More than 180,000 Russians have signed a petition calling for the resignation of Prime Minister Dmitry Medvedev after his remarks about teachers' pay sparked outrage earlier this week.
The petition, posted on the website Change.org, had gathered 180,000 signatures by midday on August 5 and appeared to be accumulating supporters rapidly.
The petition came after Medvedev on August 2 advised a low-paid teacher from the impoverished Daghestan region to go into business if he wants to make money, in comments that were widely seen as out-of-touch and uncaring.
"The cabinet should be led by a person who is competent, educated, and cares about the country," wrote the petition's author, Aleksandr Li. "We are seeing the opposite right now."
The petition is addressed to Russian President Vladimir Putin, but Kremlin spokesman Dmitry Peskov had no comment.
Medvedev, when asked why teachers are paid half as much as police officers, retorted that "there's no need to compare. The issue is what you choose in life."
Medvedev noted that people in business make a lot more money and teaching is "a calling," not a job for those seeking to make a fortune. Moreover, he said a "young, energetic teacher" can always do odd jobs to supplement his income.
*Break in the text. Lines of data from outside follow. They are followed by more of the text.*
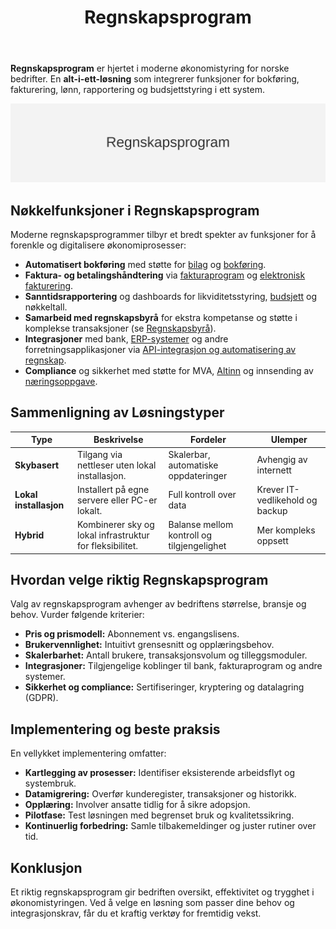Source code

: ﻿---
title: "Regnskapsprogram"
seoTitle: "Regnskapsprogram"
description: '**Regnskapsprogram** er hjertet i moderne økonomistyring for norske bedrifter. En **alt-i-ett-løsning** som integrerer funksjoner for bokføring, fakturering,...'
summary: Hva et regnskapsprogram er, viktige funksjoner og hvordan du velger riktig løsning for effektiv økonomistyring.
---

**Regnskapsprogram** er hjertet i moderne økonomistyring for norske bedrifter. En **alt-i-ett-løsning** som integrerer funksjoner for bokføring, fakturering, lønn, rapportering og budsjettstyring i ett system.

![Regnskapsprogram Oversikt](regnskapsprogram-image.svg)

## Nøkkelfunksjoner i Regnskapsprogram

Moderne regnskapsprogrammer tilbyr et bredt spekter av funksjoner for å forenkle og digitalisere økonomiprosesser:

* **Automatisert bokføring** med støtte for [bilag](/blogs/regnskap/bilag "Bilag - Komplett Guide til Regnskapsbilag") og [bokføring](/blogs/regnskap/hva-er-bokforing "Hva er Bokføring? En Komplett Guide til Norsk Bokføringspraksis").
* **Faktura- og betalingshåndtering** via [fakturaprogram](/blogs/regnskap/fakturaprogram "Fakturaprogram: Automatisert Fakturabehandling for Norske Bedrifter") og [elektronisk fakturering](/blogs/regnskap/hva-er-elektronisk-fakturering "Hva er elektronisk fakturering? Komplett Guide til Digitale Fakturaløsninger").
* **Sanntidsrapportering** og dashboards for likviditetsstyring, [budsjett](/blogs/regnskap/budsjett "Budsjett - Guide til Budsjettering og Finansplanlegging") og nøkkeltall.
* **Samarbeid med regnskapsbyrå** for ekstra kompetanse og støtte i komplekse transaksjoner (se [Regnskapsbyrå](/blogs/regnskap/regnskapsbyra "Regnskapsbyrå “ Hvordan velge riktig regnskapsbyrå for din bedrift")).
* **Integrasjoner** med bank, [ERP-systemer](/blogs/regnskap/hva-er-erp-system "Hva er ERP-system? Komplett Guide til Enterprise Resource Planning") og andre forretningsapplikasjoner via [API-integrasjon og automatisering av regnskap](/blogs/regnskap/api-integrasjon-automatisering-regnskap "API Integrasjon og Automatisering av Regnskap “ Komplett Guide til Digital Regnskapsføring").
* **Compliance** og sikkerhet med støtte for MVA, [Altinn](/blogs/regnskap/hva-er-altinn "Hva er Altinn? Komplett Guide til Norges Digitale Offentlige Tjenester") og innsending av [næringsoppgave](/blogs/regnskap/hva-er-naeringsoppgave "Hva er næringsoppgave? En Guide til Norsk Næringsoppgave").

## Sammenligning av Løsningstyper

| **Type**               | **Beskrivelse**                                                               | **Fordeler**                           | **Ulemper**                             |
|-------------------------|-------------------------------------------------------------------------------|----------------------------------------|-----------------------------------------|
| **Skybasert**           | Tilgang via nettleser uten lokal installasjon.                               | Skalerbar, automatiske oppdateringer   | Avhengig av internett                    |
| **Lokal installasjon**  | Installert på egne servere eller PC-er lokalt.                               | Full kontroll over data                | Krever IT-vedlikehold og backup          |
| **Hybrid**              | Kombinerer sky og lokal infrastruktur for fleksibilitet.                     | Balanse mellom kontroll og tilgjengelighet | Mer kompleks oppsett                 |

## Hvordan velge riktig Regnskapsprogram

Valg av regnskapsprogram avhenger av bedriftens størrelse, bransje og behov. Vurder følgende kriterier:

* **Pris og prismodell:** Abonnement vs. engangslisens.
* **Brukervennlighet:** Intuitivt grensesnitt og opplæringsbehov.
* **Skalerbarhet:** Antall brukere, transaksjonsvolum og tilleggsmoduler.
* **Integrasjoner:** Tilgjengelige koblinger til bank, fakturaprogram og andre systemer.
* **Sikkerhet og compliance:** Sertifiseringer, kryptering og datalagring (GDPR).

## Implementering og beste praksis

En vellykket implementering omfatter:

* **Kartlegging av prosesser:** Identifiser eksisterende arbeidsflyt og systembruk.
* **Datamigrering:** Overfør kunderegister, transaksjoner og historikk.
* **Opplæring:** Involver ansatte tidlig for å sikre adopsjon.
* **Pilotfase:** Test løsningen med begrenset bruk og kvalitetssikring.
* **Kontinuerlig forbedring:** Samle tilbakemeldinger og juster rutiner over tid.

## Konklusjon

Et riktig regnskapsprogram gir bedriften oversikt, effektivitet og trygghet i økonomistyringen. Ved å velge en løsning som passer dine behov og integrasjonskrav, får du et kraftig verktøy for fremtidig vekst.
Medvedev lectured on the law faculty of St. Petersburg State University in the 1990s and cited himself as an example of a teacher who succeeded in making a living.
"I just gave a lot of lectures, held seminars," he said. "Overall, I was able to make ends meet."
Medvedev's approval ratings have been consistently lower than Putin's. Analysts say his unpopularity as the leader in charge of the economy may have deflected blame for Russia's falling living standards from Putin himself.
Official statistics show the average monthly salary in Russia is around 37,000 rubles ($566). Teachers make somewhat less than that on average, and in Daghestan, they earn about half that rate, Kommersant daily reported.
"The prime minister's impressions are completely understandable," said a sarcastic editorial in the tabloid Moskovsky Komsomolets. "We all know very well of government officials who successfully manage to combine their main job with business, including big business."
Medvedev previously sparked public outrage in May when he told a group of seniors seeking bigger pensions: "There's no money, but hang in there," in a phrase that has since gone viral.